* [Assignment]
Using the listing below, report how many lines contain the word "containing" and give no other words.

* [Data for processing]
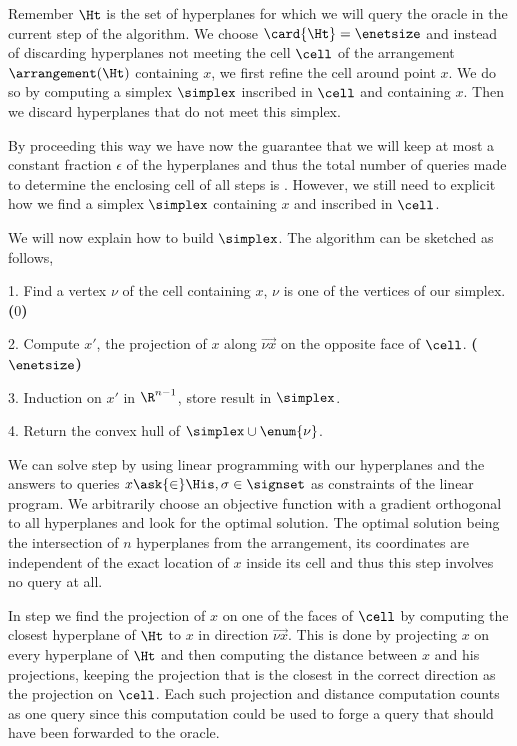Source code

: Remember \(\Ht\) is the set of hyperplanes for which we will query the oracle
in the current step of the algorithm. We choose \(\card{\Ht} = \enetsize\) and
instead of discarding hyperplanes not meeting the cell $\cell$ of the
arrangement $\arrangement(\Ht)$ containing $x$, we first refine the cell around
point $x$. We do so by computing a simplex $\simplex$ inscribed in $\cell$ and
containing \(x\). Then we discard hyperplanes that do not meet this simplex.

By proceeding this way we have now the guarantee that we will keep at most a
constant fraction \(\epsilon\) of the hyperplanes and thus the total number of
queries made to determine the enclosing cell of
all steps is . However, we
still need to explicit how we find a simplex $\simplex$ containing $x$ and
inscribed in $\cell$.

We will now explain how to build $\simplex$. The algorithm can be sketched as
follows,

\begin{algorithm}
\item[1.] Find a vertex $\nu$ of the cell containing $x$, $\nu$ is one of
the vertices of our simplex. \textbf{($0$)}
\item[2.] Compute $x'$, the projection of $x$ along $\vec{\nu x}$ on the
opposite face of $\cell$. \textbf{($\enetsize$)}
\item[3.] Induction on $x'$ in $\R^{n-1}$, store result in \(\simplex\).
\item[4.] Return the convex hull of \(\simplex \cup \enum{\nu}\).
\end{algorithm}

We can solve step  by using linear programming with our  hyperplanes and the answers to queries $x \ask{\in} \His, \sigma \in
\signset$ as constraints of the linear program. We arbitrarily choose an
objective function with a gradient orthogonal to all hyperplanes and look for
the optimal solution. The optimal solution being the intersection of \(n\)
hyperplanes from the arrangement, its coordinates are independent of the exact
location of \(x\) inside its cell and thus this step involves no query at all.

In step  we find the projection of $x$ on one of the faces of
$\cell$ by computing the closest hyperplane of $\Ht$ to $x$ in direction
$\vec{\nu x}$. This is done by projecting $x$ on every hyperplane of $\Ht$ and
then computing the distance between $x$ and his projections, keeping the
projection that is the closest in the correct direction as the projection
on $\cell$. Each such projection and distance computation counts as one query
since this computation could be used to forge a query that should have been
forwarded to the oracle.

* [Output for this task]
4